The pair takes its cues from Italian tailoring rather than motorsport liveries.
Fine lines run across the bodywork like marks on an early design sketch, tracing the Temerario’s surfaces and proportions.
They are intended to resemble the construction lines used by designers before a shape reaches production.
One car is finished in matt Grigio Crater with a contrasting Grigio Artis graphic.
The other combines Celeste Fedra paint with Bianco Phanes accents and the matt Alleggerita package, giving the same sketch theme a brighter appearance. Lamborghini has made only these two examples in the respective specifications shown at Goodwood.
The larger change is inside. Lamborghini has developed a material called Gessato, using virgin wool with a black base and silver pinstripes.
It appears on the door panels, rear bulkhead and roof lining, alongside leather, visible carbon fibre, embroidered details and dedicated stitching.
The pinstripe is deliberately broken rather than continuous, avoiding the formal look of a conventional suit fabric.
Different yarns also change its appearance under light, adding texture without relying on printed graphics. Silver leather sections repeat the stripe colour and connect the wool with the surrounding carbon-fibre trim.
This is the first time Lamborghini has used wool in the cabin of a production car.
The material adds a softer surface to an interior otherwise defined by displays, angular forms and exposed composite components.
It is reserved for one of the two Goodwood cars.
The Temerario fitted with the Alleggerita package substitutes Corsa Tex by Dinamica, a lighter technical fabric that retains the interrupted silver stripe while supporting the package’s weight-saving purpose.
Lamborghini said the alternative also provides the body support required during faster driving.
Both cars were created at the factory by Lamborghini’s Ad Personam division with its Centro Stile design team.
The programme lets customers specify exterior finishes, upholstery, stitching, embroidery and other details with help from Lamborghini specialists.

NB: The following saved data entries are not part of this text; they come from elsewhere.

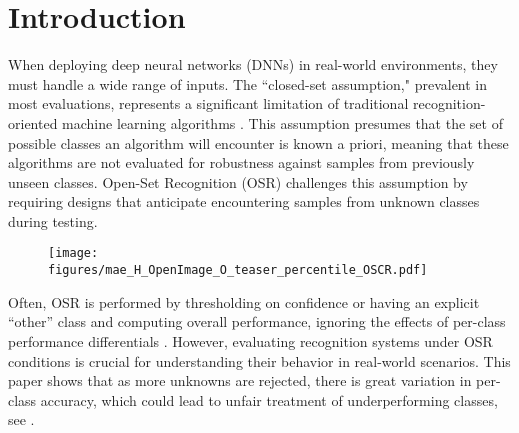 \section{Introduction}
\label{sec:intro}

When deploying deep neural networks (DNNs) in real-world environments, they must handle a wide range of inputs.
The ``closed-set assumption," prevalent in most evaluations, represents a significant limitation of traditional recognition-oriented machine learning algorithms \cite{scheirer2012toward}.
This assumption presumes that the set of possible classes an algorithm will encounter is known a priori, meaning that these algorithms are not evaluated for robustness against samples from previously unseen classes.
Open-Set Recognition (OSR) challenges this assumption by requiring designs that anticipate encountering samples from unknown classes during testing.

\begin{figure}[t!]
  \centerline{\texttt{[image: figures/mae\_H\_OpenImage\_O\_teaser\_percentile\_OSCR.pdf]}}
\end{figure}

Often, OSR is performed by thresholding on confidence \cite{hendrycks17baseline,vaze2022openset} or having an explicit ``other'' class \cite{ge2017gopenmax} and computing overall performance, ignoring the effects of per-class performance differentials \cite{li2023accurate}.
However, evaluating recognition systems under OSR conditions is crucial for understanding their behavior in real-world scenarios.
This paper shows that as more unknowns are rejected, there is great variation in per-class accuracy, which could lead to unfair treatment of underperforming classes, see .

The Goodwood cars concentrate on materials and colour rather than mechanical changes.
Chairman and chief executive Stephan Winkelmann said the project shows how personalisation can reflect an owner’s preferences without changing the design and performance character of the car.
Underneath the tailoring theme, the Temerario remains Lamborghini’s plug-in hybrid replacement for the Huracán.
Its new 4.0-litre twin-turbo V8 produces 800PS between 9,000 and 9,750rpm and can reach 10,000rpm.
Three electric motors raise total output to 677kW, or 920PS. Lamborghini quotes 0-100kph in 2.7 seconds, 0-200kph in 7.1 seconds and a top speed of 343kph.
The Temerario also uses a new aluminium spaceframe. Lamborghini says torsional stiffness has increased by 24% over its predecessor, supporting the car’s aerodynamics and chassis control.
No mechanical changes are involved; the two cars differ through their paintwork, trim and cabin materials.